Changing the configuration of the RabbitMQ nodes

How to mess with the RabbitMQ cluster without causing an outage

This page has an internal companion page which contains additional information.

Problem

Invasive changes that need to be performed on the RabbitMQ cluster should be implemented via rolling upgrades.

Approach

In a first step, an additional node with the changed configuration is added to the cluster. Afterwards, nodes are reconfigured one-by-one. Finally, the additional node is removed again.

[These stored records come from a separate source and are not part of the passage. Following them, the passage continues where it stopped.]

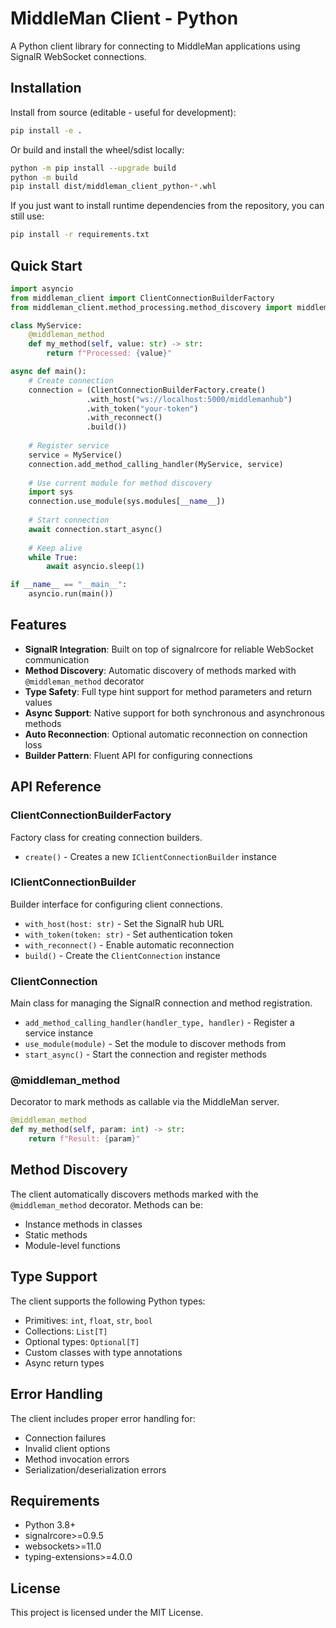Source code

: # MiddleMan Client - Python

A Python client library for connecting to MiddleMan applications using SignalR WebSocket connections.

## Installation

Install from source (editable - useful for development):

```bash
pip install -e .
```

Or build and install the wheel/sdist locally:

```bash
python -m pip install --upgrade build
python -m build
pip install dist/middleman_client_python-*.whl
```

If you just want to install runtime dependencies from the repository, you can still use:

```bash
pip install -r requirements.txt
```

## Quick Start

```python
import asyncio
from middleman_client import ClientConnectionBuilderFactory
from middleman_client.method_processing.method_discovery import middleman_method

class MyService:
    @middleman_method
    def my_method(self, value: str) -> str:
        return f"Processed: {value}"

async def main():
    # Create connection
    connection = (ClientConnectionBuilderFactory.create()
                 .with_host("ws://localhost:5000/middlemanhub")
                 .with_token("your-token")
                 .with_reconnect()
                 .build())
    
    # Register service
    service = MyService()
    connection.add_method_calling_handler(MyService, service)
    
    # Use current module for method discovery
    import sys
    connection.use_module(sys.modules[__name__])
    
    # Start connection
    await connection.start_async()
    
    # Keep alive
    while True:
        await asyncio.sleep(1)

if __name__ == "__main__":
    asyncio.run(main())
```

## Features

- **SignalR Integration**: Built on top of signalrcore for reliable WebSocket communication
- **Method Discovery**: Automatic discovery of methods marked with `@middleman_method` decorator
- **Type Safety**: Full type hint support for method parameters and return values
- **Async Support**: Native support for both synchronous and asynchronous methods
- **Auto Reconnection**: Optional automatic reconnection on connection loss
- **Builder Pattern**: Fluent API for configuring connections

## API Reference

### ClientConnectionBuilderFactory

Factory class for creating connection builders.

- `create()` - Creates a new `IClientConnectionBuilder` instance

### IClientConnectionBuilder

Builder interface for configuring client connections.

- `with_host(host: str)` - Set the SignalR hub URL
- `with_token(token: str)` - Set authentication token
- `with_reconnect()` - Enable automatic reconnection
- `build()` - Create the `ClientConnection` instance

### ClientConnection

Main class for managing the SignalR connection and method registration.

- `add_method_calling_handler(handler_type, handler)` - Register a service instance
- `use_module(module)` - Set the module to discover methods from
- `start_async()` - Start the connection and register methods

### @middleman_method

Decorator to mark methods as callable via the MiddleMan server.

```python
@middleman_method
def my_method(self, param: int) -> str:
    return f"Result: {param}"
```

## Method Discovery

The client automatically discovers methods marked with the `@middleman_method` decorator. Methods can be:

- Instance methods in classes
- Static methods
- Module-level functions

## Type Support

The client supports the following Python types:

- Primitives: `int`, `float`, `str`, `bool`
- Collections: `List[T]`
- Optional types: `Optional[T]`
- Custom classes with type annotations
- Async return types

## Error Handling

The client includes proper error handling for:

- Connection failures
- Invalid client options
- Method invocation errors
- Serialization/deserialization errors

## Requirements

- Python 3.8+
- signalrcore>=0.9.5
- websockets>=11.0
- typing-extensions>=4.0.0

## License

This project is licensed under the MIT License.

Test-running the changed configuration on an additional node will prevent certain problems from being visible to production clients because the additional node is not used by them:

configuration changes that prevent the RabbitMQ service from coming up will not result in a degraded cluster
configuration changes that prevent the RabbitMQ node from joining the cluster will not result in lost messages
configuration changes that prevent clients from connecting to the RabbitMQ node can be detected in isolation

Alternative approaches

The additional node is not strictly necessary. Any changes can also be performed directly on the production nodes. The following aspects should be kept in mind in that case.

Any configuration changes that prevent the RabbitMQ service from restarting will result in a node being offline for RabbitMQ consumers. By default, clients will round-robin through all configured nodes until they are successful, so in practice this shouldn’t be a problem.

While a node is offline, the cluster will be running in a degraded state. As e.g. automatic updates of the other nodes are still enabled, the cluster could degrade further because of e.g. nodes rebooting for offline update installations.

Any configuration changes that will result in a running RabbitMQ node that is not joined with the cluster (split cluster) will result in listening clients connecting successfully, but not being able to consume messages. More importantly, any messages sent to the node will not be synchronized to the cluster and effectively be lost.

Steps

Create a new RabbitMQ node in us-east-1d and join it to the cluster via

PLAYBOOK_NAME=aws-arr-rabbitmq-instance \
    ./ansible_deploy.sh \
    --extra-vars '{"rabbitmq_instances": ["us-east-1d"]}' \
    --limit arr-cki-prod-rabbitmq-us-east-1d,localhost \
    --skip-tags qualys

The Qualys cloud agent installation can be skipped via --skip-tags qualys if dnf is not available locally.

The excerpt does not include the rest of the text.